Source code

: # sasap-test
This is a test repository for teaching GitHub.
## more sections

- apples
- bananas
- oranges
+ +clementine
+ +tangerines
____________________
• [Problem details]: For each line in the records that holds "test", show that line as it stands.

• [Answer below]:
: # sasap-test
This is a test repository for teaching GitHub.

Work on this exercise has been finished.